„Wir werden Zuwanderung brauchen“
Mark Schrörs.
Frau Professorin Grimm, der Arbeitsmarkt zeigt sich von der Rezessionsgefahr noch recht unbeeindruckt. Bleibt das so oder droht noch großes Ungemach?
Der Arbeitsmarkt ist aktuell trotz der konjunkturellen Eintrübung noch robust. Die Arbeitslosenquote lag im Juli mit 5,2% etwas niedriger als im Juli 2021 (5,6%). Der Beschäftigungsstand lag im Juni leicht über dem Vorkrisenniveau. Allerdings trübt sich die Lage etwas ein. In Wirtschaftsbereichen wie der Elektro- und Autoindustrie gibt es Fachkräfteengpässe. In anderen Bereichen wie im Gastgewerbe werden Neueinstellungen zurückgefahren.

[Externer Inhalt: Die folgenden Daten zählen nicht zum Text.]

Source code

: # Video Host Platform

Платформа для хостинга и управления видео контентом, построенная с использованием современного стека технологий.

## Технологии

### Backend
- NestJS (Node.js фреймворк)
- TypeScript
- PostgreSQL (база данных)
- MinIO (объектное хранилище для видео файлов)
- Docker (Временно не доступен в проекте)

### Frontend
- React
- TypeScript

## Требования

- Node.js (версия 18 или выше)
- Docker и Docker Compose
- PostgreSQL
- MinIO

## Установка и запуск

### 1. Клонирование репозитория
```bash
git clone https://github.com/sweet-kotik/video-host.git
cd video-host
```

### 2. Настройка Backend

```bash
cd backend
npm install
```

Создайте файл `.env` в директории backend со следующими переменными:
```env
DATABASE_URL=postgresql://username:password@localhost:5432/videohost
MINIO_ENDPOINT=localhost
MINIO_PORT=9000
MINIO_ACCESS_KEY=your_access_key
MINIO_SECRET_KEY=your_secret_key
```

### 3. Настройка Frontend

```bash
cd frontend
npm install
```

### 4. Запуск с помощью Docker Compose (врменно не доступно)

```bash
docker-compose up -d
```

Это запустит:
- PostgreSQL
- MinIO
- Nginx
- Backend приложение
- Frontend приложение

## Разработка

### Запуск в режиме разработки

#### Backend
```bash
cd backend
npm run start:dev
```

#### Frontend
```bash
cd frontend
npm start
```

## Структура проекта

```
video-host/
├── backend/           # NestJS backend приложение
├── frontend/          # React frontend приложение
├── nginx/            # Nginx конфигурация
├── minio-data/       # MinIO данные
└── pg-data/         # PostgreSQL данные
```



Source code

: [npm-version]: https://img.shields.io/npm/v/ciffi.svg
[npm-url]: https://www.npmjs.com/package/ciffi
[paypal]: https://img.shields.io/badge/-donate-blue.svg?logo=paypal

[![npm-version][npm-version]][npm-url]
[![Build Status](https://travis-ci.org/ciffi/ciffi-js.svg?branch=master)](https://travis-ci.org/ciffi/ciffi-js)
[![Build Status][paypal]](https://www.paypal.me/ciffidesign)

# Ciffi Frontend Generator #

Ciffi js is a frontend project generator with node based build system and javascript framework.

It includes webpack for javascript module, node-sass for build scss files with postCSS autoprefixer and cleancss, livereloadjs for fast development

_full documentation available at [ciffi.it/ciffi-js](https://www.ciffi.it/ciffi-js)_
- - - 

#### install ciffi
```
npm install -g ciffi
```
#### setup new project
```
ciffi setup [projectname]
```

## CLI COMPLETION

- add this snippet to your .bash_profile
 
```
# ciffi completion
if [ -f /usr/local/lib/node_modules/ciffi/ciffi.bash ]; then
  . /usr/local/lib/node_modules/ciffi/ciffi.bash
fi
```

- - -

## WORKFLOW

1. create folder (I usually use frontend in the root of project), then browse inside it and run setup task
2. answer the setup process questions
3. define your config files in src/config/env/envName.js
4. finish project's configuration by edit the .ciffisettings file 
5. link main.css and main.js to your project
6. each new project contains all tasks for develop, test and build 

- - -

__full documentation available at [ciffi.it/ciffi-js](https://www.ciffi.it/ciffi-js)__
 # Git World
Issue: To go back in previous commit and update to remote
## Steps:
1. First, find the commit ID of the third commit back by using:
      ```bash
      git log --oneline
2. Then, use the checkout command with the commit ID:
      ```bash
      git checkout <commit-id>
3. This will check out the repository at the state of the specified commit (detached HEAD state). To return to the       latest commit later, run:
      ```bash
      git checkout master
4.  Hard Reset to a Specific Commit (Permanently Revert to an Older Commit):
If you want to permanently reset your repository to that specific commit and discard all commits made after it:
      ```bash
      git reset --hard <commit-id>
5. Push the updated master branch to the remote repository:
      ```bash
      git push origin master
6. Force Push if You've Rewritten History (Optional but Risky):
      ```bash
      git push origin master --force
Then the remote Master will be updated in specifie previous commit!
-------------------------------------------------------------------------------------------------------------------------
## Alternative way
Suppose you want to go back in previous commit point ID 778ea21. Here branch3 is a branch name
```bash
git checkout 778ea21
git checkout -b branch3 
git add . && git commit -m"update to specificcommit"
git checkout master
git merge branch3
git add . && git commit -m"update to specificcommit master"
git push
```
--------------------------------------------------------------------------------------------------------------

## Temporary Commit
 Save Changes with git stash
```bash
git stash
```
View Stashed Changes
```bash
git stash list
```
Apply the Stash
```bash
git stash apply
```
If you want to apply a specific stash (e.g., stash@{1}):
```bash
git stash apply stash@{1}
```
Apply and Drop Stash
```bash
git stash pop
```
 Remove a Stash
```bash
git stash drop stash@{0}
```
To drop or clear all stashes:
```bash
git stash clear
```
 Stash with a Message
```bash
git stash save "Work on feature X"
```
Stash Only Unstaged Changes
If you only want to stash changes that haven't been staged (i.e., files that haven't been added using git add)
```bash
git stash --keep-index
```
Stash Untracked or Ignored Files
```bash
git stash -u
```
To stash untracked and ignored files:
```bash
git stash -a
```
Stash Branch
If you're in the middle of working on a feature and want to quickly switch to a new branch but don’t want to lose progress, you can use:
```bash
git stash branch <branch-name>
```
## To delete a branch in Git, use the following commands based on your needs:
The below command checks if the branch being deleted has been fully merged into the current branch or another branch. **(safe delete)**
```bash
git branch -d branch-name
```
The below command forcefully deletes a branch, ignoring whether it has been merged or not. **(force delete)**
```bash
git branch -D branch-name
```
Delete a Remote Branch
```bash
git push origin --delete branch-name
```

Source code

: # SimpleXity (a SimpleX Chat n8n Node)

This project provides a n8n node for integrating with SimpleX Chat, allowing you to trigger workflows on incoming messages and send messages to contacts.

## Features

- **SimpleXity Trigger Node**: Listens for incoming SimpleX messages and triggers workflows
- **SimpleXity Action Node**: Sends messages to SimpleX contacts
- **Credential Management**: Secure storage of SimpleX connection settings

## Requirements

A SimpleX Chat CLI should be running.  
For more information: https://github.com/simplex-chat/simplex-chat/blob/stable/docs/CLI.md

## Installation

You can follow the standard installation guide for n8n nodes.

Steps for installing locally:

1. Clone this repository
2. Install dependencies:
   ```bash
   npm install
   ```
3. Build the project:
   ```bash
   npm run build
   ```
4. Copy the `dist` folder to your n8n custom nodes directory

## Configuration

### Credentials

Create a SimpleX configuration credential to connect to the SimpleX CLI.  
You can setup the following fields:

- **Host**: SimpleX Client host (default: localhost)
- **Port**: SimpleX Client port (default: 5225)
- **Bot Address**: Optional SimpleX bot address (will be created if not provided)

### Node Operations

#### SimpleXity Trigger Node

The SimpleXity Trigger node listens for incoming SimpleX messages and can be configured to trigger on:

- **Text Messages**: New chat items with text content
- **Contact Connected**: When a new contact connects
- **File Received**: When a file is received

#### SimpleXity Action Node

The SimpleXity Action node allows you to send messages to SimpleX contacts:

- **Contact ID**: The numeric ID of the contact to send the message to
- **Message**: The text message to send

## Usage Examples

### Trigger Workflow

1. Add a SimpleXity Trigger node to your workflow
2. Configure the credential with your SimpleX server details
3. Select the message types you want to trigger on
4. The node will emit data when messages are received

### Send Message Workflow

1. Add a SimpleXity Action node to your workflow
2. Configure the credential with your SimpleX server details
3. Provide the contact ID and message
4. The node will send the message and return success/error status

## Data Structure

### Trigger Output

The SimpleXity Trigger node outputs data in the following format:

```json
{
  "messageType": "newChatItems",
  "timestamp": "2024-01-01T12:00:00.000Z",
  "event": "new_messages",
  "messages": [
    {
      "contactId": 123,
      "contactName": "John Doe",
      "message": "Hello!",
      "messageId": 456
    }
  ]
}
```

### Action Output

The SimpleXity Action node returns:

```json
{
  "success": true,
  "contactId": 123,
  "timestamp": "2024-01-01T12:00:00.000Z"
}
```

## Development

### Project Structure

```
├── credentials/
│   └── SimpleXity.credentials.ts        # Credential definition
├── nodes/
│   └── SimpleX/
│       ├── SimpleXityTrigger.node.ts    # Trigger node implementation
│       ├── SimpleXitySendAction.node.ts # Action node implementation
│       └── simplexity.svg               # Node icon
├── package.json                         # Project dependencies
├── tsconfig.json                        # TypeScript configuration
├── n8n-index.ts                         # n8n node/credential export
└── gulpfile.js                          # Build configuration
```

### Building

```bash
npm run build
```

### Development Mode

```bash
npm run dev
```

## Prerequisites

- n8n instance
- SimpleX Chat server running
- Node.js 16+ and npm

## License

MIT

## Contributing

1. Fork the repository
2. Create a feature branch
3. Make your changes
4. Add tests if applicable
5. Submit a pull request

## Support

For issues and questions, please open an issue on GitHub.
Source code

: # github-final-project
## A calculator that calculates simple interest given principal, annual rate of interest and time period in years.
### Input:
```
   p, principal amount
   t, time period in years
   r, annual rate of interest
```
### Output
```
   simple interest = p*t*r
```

Die Bundesagentur für Arbeit spricht von einer „kompletten Entkopplung von Konjunktur und Arbeitsmarkt“. Wie sehen Sie das?
In der Coronakrise wurde die Kurzarbeit genutzt, um die Bindung der Arbeitnehmer an die Betriebe zu erhalten, daher gab es keinen deutlichen Anstieg der Arbeitslosigkeit. Im Gegensatz zur Coronakrise wird der Krieg in der Ukraine aber zu bleibenden Veränderungen führen – in Europa etwa durch hohe Energiepreise, die den Strukturwandel beschleunigen. Das wird Auswirkungen auf den Arbeitsmarkt haben. Da der Fachkräftemangel sich auf allen Ebenen verstärken wird, dürfte Arbeitslosigkeit nicht so sehr das Problem sein. Aber die Menschen werden sich beruflich verändern müssen, das birgt unzählige Herausforderungen.
Die Sorge vor einer Lohn-Preis-Spirale wächst derzeit. Für wie groß halten Sie diese Gefahr?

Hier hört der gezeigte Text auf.